START Input for this task

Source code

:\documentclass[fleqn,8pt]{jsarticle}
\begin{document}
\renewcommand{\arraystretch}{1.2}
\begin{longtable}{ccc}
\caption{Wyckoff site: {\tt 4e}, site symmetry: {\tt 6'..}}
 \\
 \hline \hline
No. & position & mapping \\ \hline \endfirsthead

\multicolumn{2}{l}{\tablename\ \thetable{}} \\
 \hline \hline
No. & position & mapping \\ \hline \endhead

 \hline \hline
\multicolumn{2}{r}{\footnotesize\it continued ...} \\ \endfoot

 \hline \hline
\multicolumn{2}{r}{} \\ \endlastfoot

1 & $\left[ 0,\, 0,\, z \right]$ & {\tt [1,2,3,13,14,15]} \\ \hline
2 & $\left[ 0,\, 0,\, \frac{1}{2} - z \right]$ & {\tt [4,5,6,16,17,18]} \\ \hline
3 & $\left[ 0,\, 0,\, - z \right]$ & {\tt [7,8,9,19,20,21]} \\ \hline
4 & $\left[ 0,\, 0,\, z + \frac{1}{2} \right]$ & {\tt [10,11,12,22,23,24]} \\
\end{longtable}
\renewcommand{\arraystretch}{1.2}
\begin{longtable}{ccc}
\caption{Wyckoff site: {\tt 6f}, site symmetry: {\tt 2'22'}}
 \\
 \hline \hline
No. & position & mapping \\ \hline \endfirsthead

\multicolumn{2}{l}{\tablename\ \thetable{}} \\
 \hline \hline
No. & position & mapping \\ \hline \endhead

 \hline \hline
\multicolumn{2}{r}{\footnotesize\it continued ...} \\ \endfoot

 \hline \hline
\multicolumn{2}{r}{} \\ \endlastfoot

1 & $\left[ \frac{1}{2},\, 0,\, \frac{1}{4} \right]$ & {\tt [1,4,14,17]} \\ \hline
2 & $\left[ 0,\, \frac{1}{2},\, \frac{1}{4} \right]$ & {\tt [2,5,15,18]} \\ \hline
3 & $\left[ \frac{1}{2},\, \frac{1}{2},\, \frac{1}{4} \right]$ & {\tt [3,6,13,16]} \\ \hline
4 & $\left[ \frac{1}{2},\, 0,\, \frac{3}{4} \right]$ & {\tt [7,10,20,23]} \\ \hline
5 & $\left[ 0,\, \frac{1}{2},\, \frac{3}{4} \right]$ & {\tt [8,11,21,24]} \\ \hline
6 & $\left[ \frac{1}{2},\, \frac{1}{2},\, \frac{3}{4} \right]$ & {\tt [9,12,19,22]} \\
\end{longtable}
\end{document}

END Input for this task
START Input for this task

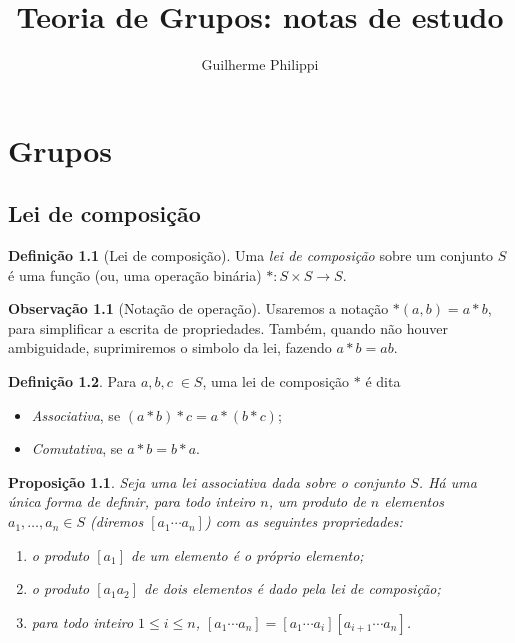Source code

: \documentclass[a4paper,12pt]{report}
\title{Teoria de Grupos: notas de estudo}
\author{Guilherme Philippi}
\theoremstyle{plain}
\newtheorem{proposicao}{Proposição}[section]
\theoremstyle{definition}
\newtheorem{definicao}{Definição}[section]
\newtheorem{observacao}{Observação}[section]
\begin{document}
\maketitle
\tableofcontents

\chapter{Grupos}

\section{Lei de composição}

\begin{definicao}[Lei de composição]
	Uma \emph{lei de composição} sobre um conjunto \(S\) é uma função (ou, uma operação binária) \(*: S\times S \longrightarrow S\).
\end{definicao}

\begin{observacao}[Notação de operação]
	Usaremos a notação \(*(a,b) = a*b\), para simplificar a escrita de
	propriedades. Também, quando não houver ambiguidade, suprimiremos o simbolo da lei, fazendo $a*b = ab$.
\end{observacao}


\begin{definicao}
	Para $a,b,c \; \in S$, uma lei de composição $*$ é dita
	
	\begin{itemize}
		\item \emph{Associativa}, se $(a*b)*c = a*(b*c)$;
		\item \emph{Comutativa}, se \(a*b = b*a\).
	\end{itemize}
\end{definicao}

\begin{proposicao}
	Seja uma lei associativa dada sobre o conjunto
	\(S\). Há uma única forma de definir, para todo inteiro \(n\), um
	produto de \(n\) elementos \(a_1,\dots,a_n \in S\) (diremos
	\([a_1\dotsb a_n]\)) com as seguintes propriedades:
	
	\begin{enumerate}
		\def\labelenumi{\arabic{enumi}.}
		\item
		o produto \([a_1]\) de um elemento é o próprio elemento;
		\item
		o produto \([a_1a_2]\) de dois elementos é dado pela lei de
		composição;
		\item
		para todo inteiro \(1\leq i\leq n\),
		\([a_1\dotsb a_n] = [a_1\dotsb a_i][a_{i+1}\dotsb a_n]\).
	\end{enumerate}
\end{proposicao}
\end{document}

END Input for this task

• What you should do:
Among the records, find every line holding the word "Wyckoff" and copy it.

• Answer space:
\caption{Wyckoff site: {\tt 4e}, site symmetry: {\tt 6'..}}
\caption{Wyckoff site: {\tt 6f}, site symmetry: {\tt 2'22'}}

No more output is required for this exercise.